======== Data shown ========

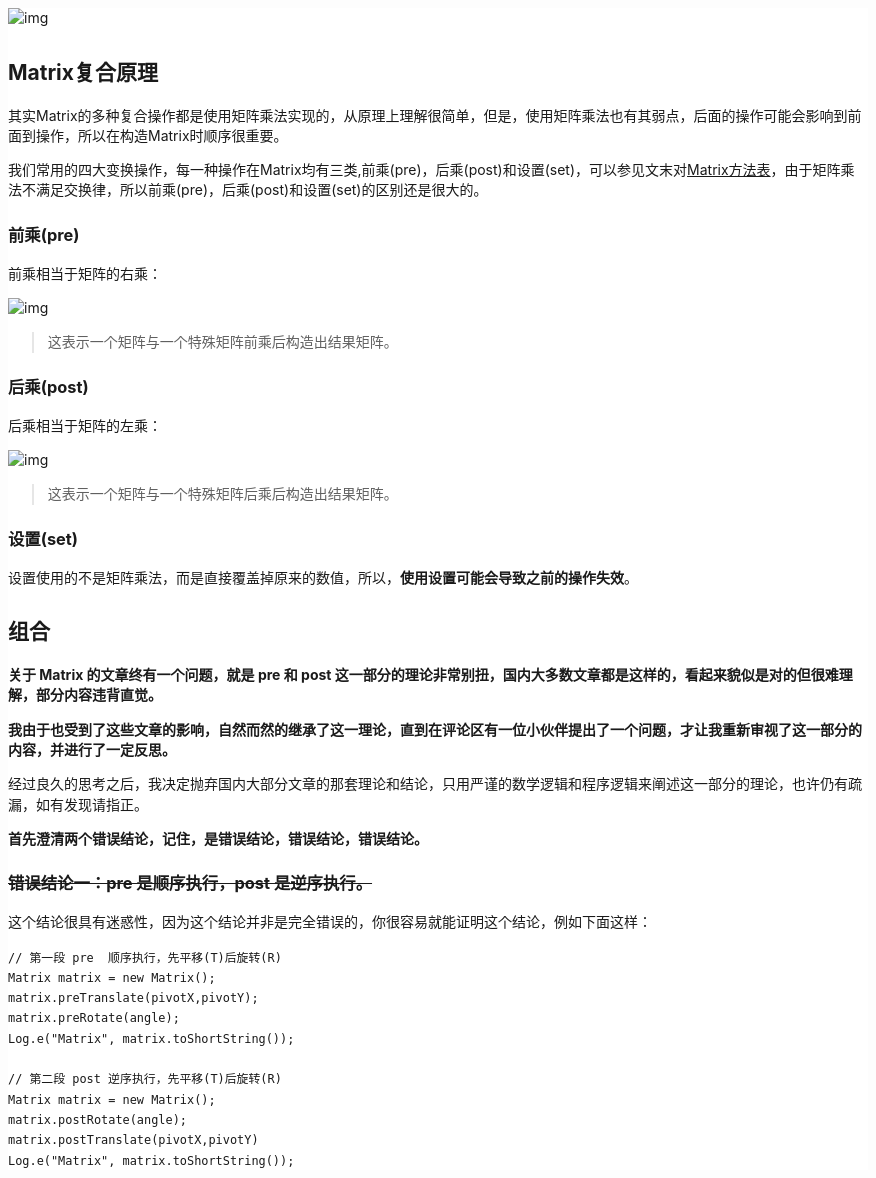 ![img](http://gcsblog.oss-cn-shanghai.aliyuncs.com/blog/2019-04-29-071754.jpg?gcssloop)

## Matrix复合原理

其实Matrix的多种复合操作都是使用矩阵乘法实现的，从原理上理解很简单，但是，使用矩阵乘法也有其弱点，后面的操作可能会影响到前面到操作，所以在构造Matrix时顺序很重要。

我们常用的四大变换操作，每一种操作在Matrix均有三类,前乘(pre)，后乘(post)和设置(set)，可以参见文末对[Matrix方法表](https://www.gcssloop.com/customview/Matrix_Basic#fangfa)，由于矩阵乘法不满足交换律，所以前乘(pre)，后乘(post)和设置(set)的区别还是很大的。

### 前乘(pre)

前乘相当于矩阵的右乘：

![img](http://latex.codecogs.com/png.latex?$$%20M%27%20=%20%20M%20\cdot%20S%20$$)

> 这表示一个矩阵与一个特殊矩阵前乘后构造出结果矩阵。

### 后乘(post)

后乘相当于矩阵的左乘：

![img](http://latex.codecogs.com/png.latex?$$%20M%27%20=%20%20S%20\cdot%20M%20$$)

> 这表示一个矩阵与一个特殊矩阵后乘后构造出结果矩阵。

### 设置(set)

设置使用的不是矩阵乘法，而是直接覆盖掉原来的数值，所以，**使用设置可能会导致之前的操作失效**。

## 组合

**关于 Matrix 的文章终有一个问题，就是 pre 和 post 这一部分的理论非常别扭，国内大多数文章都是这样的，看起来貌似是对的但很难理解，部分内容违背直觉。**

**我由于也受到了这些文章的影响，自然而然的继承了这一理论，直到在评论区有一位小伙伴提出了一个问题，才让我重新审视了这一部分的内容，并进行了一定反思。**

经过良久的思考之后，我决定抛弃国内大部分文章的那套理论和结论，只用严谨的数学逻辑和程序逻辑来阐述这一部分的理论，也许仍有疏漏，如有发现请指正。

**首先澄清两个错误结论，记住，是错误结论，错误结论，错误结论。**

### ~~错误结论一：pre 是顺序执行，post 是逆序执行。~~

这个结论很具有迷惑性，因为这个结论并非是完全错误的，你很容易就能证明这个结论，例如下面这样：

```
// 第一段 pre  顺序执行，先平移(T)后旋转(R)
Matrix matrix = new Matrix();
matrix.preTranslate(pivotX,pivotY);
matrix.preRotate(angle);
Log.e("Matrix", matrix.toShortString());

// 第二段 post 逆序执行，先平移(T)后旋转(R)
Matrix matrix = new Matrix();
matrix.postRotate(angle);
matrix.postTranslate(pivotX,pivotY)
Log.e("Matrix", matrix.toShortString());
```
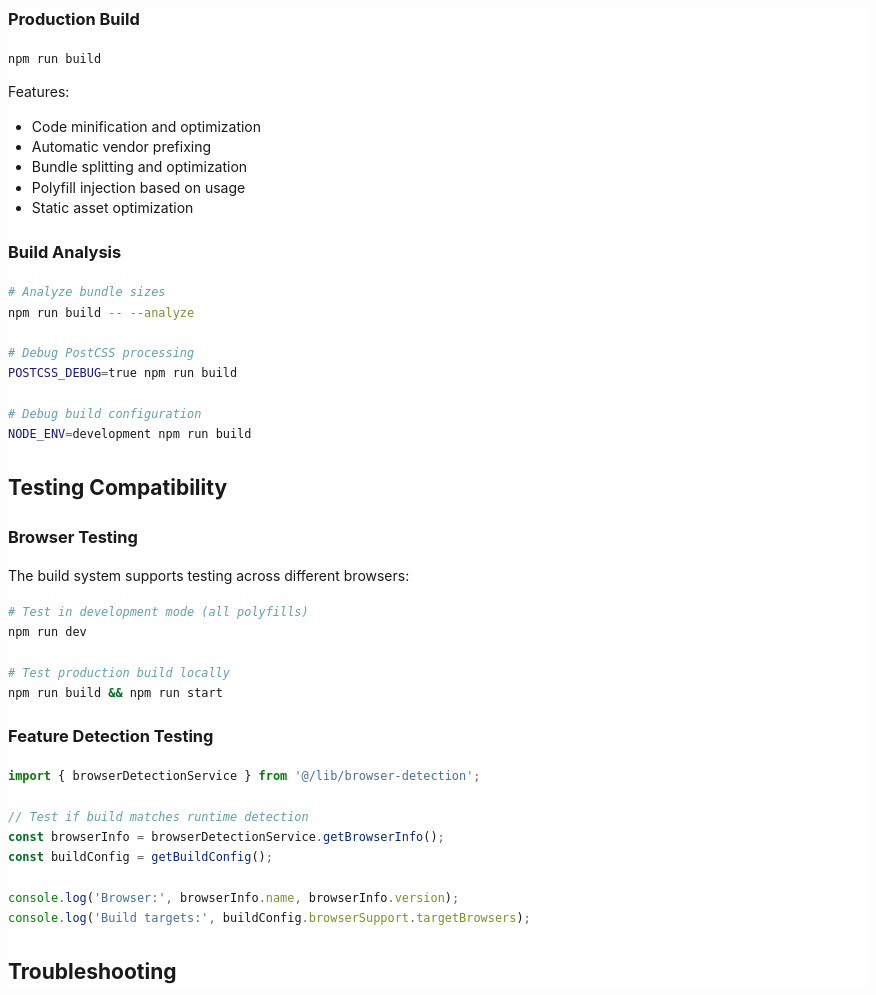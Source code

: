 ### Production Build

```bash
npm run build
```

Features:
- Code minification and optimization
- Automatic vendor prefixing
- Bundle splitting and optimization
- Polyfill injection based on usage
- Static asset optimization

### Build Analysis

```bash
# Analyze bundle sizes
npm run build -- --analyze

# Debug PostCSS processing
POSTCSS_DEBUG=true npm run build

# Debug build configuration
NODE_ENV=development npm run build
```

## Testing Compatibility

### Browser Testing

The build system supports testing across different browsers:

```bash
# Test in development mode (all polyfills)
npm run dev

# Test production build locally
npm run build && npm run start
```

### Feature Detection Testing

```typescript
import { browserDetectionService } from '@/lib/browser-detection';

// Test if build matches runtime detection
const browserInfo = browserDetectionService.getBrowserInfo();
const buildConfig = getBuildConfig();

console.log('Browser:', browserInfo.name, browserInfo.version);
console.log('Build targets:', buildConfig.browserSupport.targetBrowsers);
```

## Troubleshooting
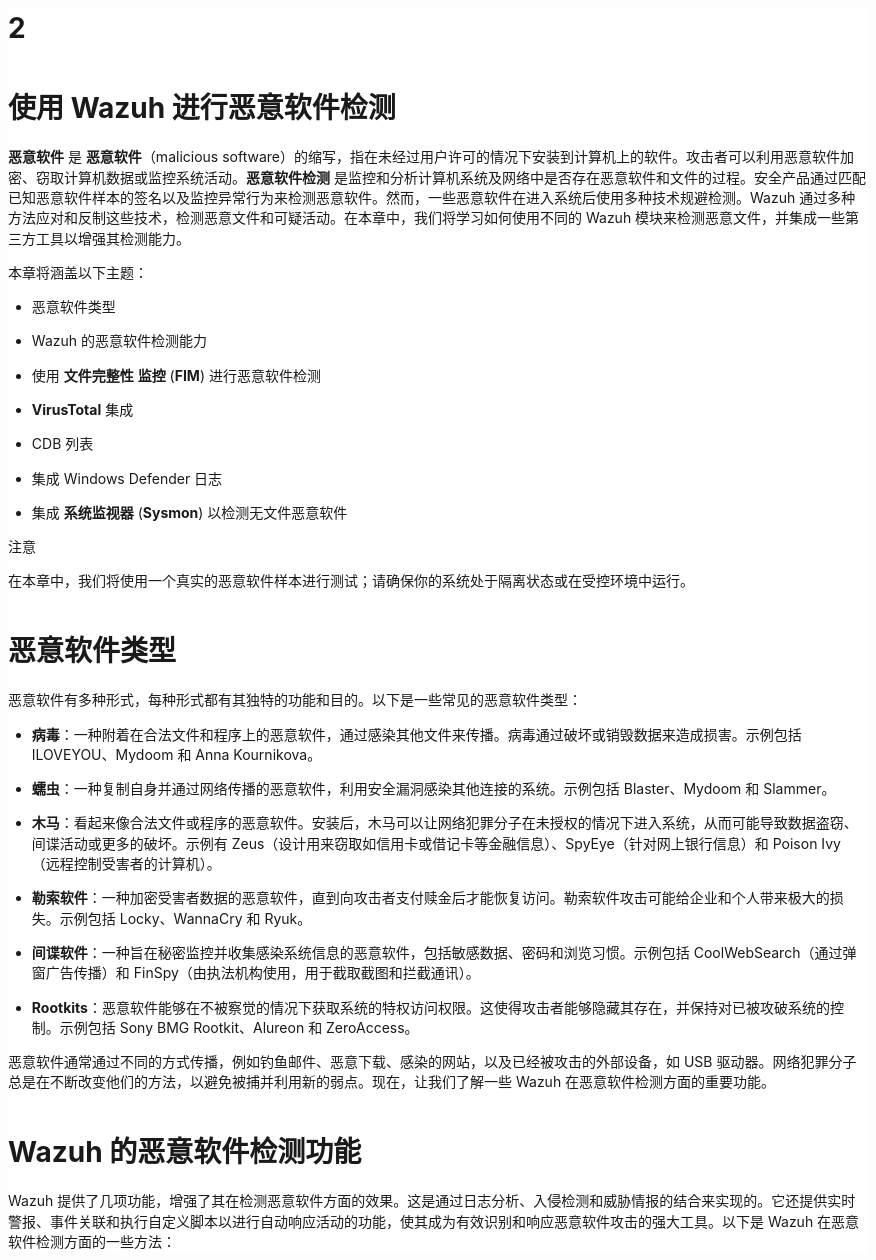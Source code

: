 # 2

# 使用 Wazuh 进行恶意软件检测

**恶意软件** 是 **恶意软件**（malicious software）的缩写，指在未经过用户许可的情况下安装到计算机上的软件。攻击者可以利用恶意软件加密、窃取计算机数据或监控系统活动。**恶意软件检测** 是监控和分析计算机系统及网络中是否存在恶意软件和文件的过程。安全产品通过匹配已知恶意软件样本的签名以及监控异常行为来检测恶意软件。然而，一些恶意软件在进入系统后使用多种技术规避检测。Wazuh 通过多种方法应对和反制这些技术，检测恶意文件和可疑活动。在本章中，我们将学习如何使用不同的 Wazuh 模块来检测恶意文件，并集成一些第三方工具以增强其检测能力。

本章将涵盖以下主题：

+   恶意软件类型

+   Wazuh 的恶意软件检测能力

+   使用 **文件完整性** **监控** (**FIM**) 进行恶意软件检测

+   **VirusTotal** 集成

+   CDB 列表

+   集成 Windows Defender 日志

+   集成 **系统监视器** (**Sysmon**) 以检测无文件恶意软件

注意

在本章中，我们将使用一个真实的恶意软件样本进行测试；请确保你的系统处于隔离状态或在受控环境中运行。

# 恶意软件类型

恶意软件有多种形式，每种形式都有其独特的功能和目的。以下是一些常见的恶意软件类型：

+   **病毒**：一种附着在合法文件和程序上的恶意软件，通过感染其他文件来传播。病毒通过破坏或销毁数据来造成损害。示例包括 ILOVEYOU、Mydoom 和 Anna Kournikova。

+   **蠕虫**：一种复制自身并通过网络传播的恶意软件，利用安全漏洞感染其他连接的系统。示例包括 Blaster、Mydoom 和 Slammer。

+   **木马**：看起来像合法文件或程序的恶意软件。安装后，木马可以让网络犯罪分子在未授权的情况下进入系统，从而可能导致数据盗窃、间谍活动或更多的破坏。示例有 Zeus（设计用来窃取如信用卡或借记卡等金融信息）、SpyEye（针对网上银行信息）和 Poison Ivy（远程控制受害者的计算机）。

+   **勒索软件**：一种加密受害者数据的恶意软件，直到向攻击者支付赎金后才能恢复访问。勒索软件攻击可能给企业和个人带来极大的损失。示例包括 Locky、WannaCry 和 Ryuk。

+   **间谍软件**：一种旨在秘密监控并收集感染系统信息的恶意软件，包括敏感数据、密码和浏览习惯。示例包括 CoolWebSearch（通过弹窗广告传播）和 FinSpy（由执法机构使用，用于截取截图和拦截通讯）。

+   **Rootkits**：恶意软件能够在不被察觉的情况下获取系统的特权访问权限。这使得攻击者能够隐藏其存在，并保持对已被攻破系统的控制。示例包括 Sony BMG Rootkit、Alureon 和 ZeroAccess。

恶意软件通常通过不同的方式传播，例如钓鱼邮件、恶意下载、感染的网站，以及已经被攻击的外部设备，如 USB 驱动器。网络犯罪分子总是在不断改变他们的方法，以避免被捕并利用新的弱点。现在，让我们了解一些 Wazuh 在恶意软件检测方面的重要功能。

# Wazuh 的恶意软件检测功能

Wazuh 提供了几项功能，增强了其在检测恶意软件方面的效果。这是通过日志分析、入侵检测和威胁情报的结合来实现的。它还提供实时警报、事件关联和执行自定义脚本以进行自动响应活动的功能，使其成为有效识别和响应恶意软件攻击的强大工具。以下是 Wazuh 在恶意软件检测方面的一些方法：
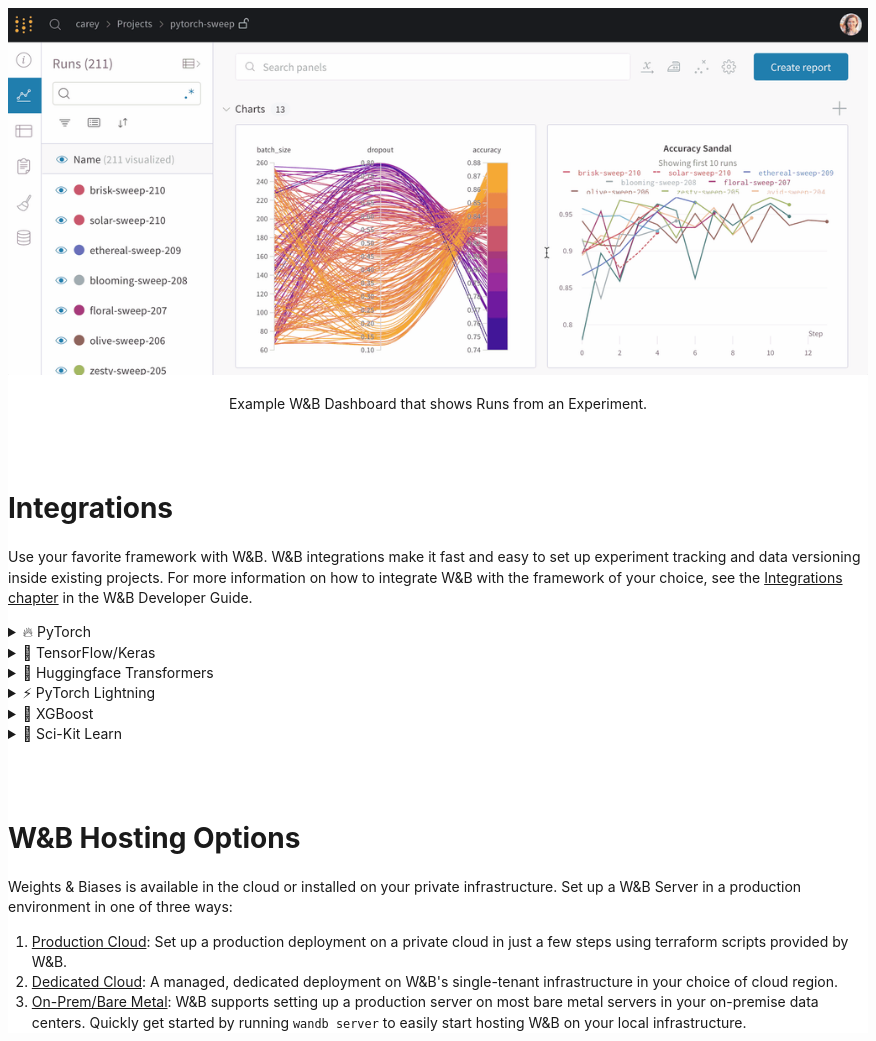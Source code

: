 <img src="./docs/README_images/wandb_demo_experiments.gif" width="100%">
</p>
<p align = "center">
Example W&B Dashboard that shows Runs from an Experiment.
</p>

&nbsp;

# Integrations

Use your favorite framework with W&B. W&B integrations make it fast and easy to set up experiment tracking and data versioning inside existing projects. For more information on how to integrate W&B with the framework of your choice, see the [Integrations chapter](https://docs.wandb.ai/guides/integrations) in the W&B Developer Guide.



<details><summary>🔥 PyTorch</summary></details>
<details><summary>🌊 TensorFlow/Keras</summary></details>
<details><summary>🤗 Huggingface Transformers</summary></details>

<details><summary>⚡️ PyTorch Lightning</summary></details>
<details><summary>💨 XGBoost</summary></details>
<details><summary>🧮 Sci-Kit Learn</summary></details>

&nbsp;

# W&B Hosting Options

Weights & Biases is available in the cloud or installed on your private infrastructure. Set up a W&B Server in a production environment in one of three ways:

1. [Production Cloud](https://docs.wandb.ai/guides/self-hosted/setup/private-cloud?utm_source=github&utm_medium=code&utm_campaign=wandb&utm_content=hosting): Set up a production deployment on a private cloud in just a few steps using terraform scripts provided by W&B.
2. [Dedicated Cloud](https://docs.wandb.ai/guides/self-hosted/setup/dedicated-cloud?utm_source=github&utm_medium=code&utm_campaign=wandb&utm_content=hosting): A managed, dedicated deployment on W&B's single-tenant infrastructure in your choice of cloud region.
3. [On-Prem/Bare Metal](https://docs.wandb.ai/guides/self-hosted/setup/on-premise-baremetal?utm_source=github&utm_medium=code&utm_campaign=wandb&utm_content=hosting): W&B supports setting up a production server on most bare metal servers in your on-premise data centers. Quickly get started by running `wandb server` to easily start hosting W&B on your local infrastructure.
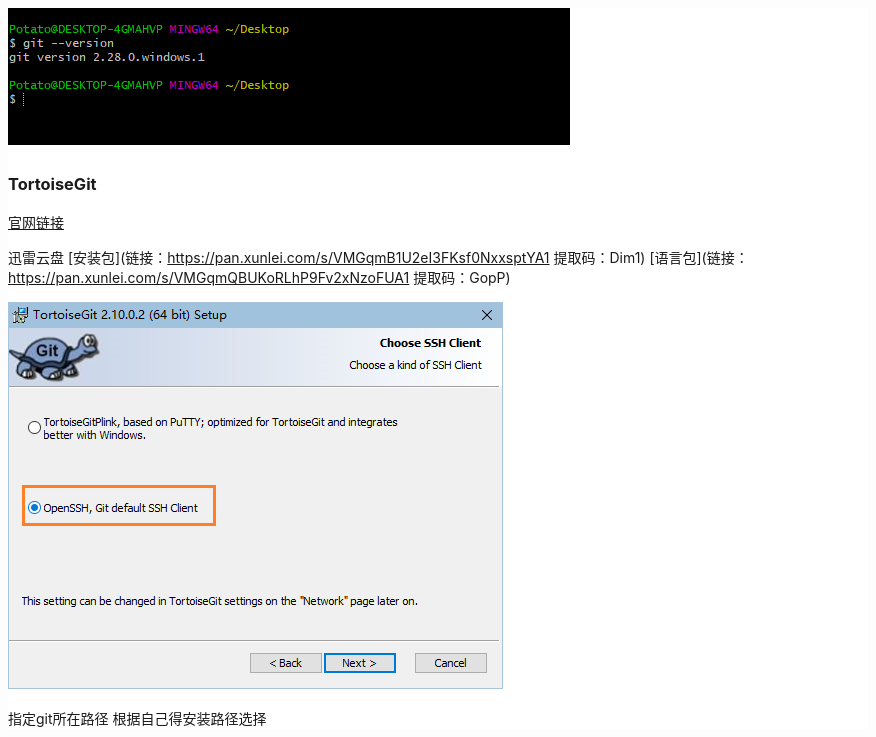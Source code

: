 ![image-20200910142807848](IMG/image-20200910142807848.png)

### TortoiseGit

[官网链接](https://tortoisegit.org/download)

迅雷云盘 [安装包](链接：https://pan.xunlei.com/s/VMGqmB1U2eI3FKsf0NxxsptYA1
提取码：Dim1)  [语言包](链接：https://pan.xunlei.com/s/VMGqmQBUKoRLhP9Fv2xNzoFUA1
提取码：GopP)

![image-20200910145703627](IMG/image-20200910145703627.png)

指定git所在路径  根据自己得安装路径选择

========

- [Exercise aim]:
All lines above between those holding "Example W&B Dashboard" and "# Integrations", inclusive, must be set down unchanged, and no other line may be included.

- [Solution to this task]:
Example W&B Dashboard that shows Runs from an Experiment.
</p>

&nbsp;

# Integrations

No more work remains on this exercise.